The present disclosure relates to the technical field of power system operation, and in particular to a model-free adaptive dynamic voltage control method considering multi-inverter coordination, and a model-free adaptive dynamic voltage control system considering multi-inverter coordination.

Under driven by energy and environmental issues, the proportion of renewable energy such as photovoltaic power generation in a power grid is increasing, and large-scale, high-penetration renewable energy grid-connected power generation has become a frontier and hot topic in the international energy and power field. Due to intermittency and volatility of renewable energy power generation, its increased penetration has brought severe challenges to operation and control of the power grid, especially a serious grid overvoltage problem. Considering the sudden overvoltage problem that may occur in the power grid, dynamic voltage support is an important auxiliary service in the power grid, and the lack of dynamic voltage support may cause a serious system safety problem. Further, renewable energy is usually connected to the power grid through power electronic inverters, and these inverters have a capability to provide fast, dynamic and continuous reactive power support, which can be used for grid voltage control. Therefore, in order to give full play to a reactive power regulation capability of the inverter and improve a voltage quality of the power grid with high-penetration renewable energy, it is necessary to use the inverter for dynamic voltage control.

Traditional dynamic reactive power voltage control methods of the inverters often only consider the control of a single inverter, but do not consider coordination among multiple inverters. However, the large-scale penetration of renewable energy has formed many renewable energy clusters in the power grid, such as new energy industrial parks, photovoltaic power plants, etc. There are multiple inverters in a renewable energy cluster, and coordination among the multiple inverters needs to realize. A traditional single-inverter dynamic voltage control method only considers the problem that a single inverter dynamically adjusts its own reactive power output to enable the voltage at the single-inverter grid-connected point to track its voltage reference value. On the one hand, for a new energy inverter with small capacity, a single inverter is often not enough to provide sufficient voltage support for the power grid, and a sufficient voltage support capability can be provided to the power grid only by forming a cluster with multiple inverters; on the other hand, for a new energy cluster containing multiple inverters, a primary goal should be to dynamically control the voltage at a grid-connected point of the cluster to track a voltage reference value, which requires dynamic coordination between multiple inverters in the cluster. The existing single-inverter dynamic control method cannot solve such a coordination control problem.

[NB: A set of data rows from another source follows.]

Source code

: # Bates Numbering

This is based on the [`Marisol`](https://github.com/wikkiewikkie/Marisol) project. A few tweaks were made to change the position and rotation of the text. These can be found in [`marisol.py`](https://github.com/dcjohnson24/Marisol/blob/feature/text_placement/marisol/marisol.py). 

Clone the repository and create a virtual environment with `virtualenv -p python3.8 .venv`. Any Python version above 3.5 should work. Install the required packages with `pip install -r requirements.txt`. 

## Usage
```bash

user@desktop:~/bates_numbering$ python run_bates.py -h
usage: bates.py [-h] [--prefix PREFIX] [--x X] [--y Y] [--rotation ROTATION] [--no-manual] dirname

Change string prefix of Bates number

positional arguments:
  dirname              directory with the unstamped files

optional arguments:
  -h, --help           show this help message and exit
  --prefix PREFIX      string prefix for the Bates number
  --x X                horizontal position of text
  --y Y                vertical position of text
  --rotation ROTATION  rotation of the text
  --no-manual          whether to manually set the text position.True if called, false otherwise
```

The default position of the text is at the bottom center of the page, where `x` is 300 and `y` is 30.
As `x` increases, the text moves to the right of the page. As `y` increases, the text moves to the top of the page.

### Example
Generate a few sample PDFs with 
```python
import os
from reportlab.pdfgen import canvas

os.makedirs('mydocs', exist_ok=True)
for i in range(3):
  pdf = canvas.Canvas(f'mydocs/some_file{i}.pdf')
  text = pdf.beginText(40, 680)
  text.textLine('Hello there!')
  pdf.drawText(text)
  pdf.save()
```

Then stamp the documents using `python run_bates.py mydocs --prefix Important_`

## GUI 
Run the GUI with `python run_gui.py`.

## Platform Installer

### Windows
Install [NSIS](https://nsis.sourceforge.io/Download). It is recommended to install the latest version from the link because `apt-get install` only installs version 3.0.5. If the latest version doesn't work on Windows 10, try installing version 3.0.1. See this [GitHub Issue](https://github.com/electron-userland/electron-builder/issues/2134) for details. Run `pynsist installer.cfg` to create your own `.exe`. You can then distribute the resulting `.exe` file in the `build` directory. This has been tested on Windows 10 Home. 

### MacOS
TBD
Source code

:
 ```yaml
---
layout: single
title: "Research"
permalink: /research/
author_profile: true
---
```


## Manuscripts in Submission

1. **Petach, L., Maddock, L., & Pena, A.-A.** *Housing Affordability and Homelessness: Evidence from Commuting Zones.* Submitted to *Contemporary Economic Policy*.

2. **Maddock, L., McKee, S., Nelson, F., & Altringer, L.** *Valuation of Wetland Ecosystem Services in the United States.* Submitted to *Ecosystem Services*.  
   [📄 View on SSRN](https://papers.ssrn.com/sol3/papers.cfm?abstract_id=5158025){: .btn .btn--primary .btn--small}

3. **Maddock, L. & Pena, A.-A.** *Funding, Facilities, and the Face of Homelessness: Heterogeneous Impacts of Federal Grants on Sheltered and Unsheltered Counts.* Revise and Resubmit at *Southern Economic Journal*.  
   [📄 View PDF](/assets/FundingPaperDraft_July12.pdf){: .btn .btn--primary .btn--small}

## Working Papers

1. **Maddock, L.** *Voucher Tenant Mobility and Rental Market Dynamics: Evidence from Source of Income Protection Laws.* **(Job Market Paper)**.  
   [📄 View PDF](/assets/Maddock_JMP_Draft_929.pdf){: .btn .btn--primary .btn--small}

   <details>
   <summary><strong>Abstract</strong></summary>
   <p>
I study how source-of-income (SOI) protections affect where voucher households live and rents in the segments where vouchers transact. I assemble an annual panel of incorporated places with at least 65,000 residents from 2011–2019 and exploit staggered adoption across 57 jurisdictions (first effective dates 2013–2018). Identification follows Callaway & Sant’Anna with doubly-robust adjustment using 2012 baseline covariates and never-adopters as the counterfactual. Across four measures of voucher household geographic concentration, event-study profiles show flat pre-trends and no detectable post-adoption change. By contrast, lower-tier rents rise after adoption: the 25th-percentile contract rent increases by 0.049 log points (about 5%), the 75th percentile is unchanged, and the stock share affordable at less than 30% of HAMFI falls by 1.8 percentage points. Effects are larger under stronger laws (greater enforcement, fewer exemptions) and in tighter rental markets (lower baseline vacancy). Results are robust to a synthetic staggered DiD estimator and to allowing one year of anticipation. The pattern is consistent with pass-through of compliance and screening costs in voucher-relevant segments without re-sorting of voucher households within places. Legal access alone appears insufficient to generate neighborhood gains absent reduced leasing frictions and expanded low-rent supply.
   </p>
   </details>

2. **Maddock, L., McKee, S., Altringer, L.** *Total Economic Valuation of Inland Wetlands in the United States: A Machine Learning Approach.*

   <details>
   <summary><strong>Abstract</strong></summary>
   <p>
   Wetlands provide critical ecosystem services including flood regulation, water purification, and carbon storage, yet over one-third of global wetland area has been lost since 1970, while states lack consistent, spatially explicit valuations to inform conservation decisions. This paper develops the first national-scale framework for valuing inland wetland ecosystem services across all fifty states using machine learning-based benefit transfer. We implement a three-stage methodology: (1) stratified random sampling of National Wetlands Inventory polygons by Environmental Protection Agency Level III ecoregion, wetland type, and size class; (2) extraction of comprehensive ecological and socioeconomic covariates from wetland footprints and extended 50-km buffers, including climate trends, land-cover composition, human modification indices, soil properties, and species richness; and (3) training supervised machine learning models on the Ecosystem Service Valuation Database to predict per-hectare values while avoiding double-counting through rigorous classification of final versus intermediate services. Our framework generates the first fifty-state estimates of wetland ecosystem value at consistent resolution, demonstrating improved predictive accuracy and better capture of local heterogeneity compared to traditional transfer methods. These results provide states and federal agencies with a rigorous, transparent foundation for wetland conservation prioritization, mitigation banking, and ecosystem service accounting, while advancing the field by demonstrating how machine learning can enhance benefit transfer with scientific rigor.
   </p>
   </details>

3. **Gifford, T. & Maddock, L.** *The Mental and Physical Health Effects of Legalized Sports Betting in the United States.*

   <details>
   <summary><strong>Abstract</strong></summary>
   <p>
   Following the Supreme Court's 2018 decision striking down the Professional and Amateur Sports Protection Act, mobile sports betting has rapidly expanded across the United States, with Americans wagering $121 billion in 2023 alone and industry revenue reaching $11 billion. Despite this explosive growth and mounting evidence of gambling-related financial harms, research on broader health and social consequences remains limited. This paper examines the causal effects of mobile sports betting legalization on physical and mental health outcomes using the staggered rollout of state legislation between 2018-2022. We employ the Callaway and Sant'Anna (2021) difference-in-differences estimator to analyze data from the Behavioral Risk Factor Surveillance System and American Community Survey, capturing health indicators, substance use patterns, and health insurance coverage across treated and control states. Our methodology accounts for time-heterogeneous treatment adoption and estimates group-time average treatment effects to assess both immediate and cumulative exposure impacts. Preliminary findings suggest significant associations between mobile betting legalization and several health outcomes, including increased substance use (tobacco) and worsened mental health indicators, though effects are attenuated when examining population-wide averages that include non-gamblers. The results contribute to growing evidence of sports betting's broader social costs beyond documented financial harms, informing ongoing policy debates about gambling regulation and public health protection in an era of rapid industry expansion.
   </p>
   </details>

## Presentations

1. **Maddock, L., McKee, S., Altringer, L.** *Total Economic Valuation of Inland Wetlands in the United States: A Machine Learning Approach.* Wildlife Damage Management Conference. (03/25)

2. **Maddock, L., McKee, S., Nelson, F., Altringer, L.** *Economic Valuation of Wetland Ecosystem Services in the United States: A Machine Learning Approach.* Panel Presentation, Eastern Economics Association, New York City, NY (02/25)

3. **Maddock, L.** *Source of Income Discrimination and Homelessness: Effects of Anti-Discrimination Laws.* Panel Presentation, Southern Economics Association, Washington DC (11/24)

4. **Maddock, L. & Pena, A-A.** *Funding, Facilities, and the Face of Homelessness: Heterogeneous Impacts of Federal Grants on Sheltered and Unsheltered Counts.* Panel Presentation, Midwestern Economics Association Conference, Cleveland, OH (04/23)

Moreover, most traditional voltage control methods rely on accurate system model parameters, while an ideal model of the power grid is difficult to obtain, which makes these traditional model-based methods difficult to apply. In addition, since the topology structure, load power, renewable energy power generation output and other operating conditions of the actual power grid will change frequently, the dynamic voltage control method of the power grid also needs to consider adaptability of the control method to system changes.

The present disclosure aims to solve one of technical problems in the related art at least to some extent.

Accordingly, a first objective of the present disclosure is to provide a model-free adaptive dynamic voltage control method considering multi-inverter coordination.

A second objective of the present disclosure is to provide a computer device.

A third objective of the present disclosure is to provide a non-transitory computer-readable storage medium.

In order to achieve the above objectives, a first aspect of embodiments of the present disclosure provides a model-free adaptive dynamic voltage control method considering multi-inverter coordination. The method includes: constructing a data-driven dynamic linearization model for dynamic voltage control of a new energy cluster; acquiring online measurement data through a measurement apparatus of the new energy cluster, and updating the data-driven dynamic linearization model in real time based on the online measurement data through a block update recursive least squares method; and generating, based on the data-driven dynamic linearization model updated in real time, a dynamic coordination control instruction for a coordination controller of the new energy cluster in an iterative form, and performing adaptive dynamic voltage control based on the dynamic coordination control instruction generated iteratively.

In order to achieve the above objectives, a second aspect of embodiments of the present disclosure provides a computer device, including a memory, a processor and a computer program stored on the memory and excitable on the processor. When the processor executes the computer program, the model-free adaptive dynamic voltage control method considering multi-inverter coordination as described above is implemented.

In order to achieve the above objectives, a third aspect of embodiments of the present disclosure provides a non-transitory computer-readable storage medium having a computer program stored thereon. When the computer program is executed on a computer, the computer is caused to perform the model-free adaptive dynamic voltage control method considering multi-inverter coordination as described above.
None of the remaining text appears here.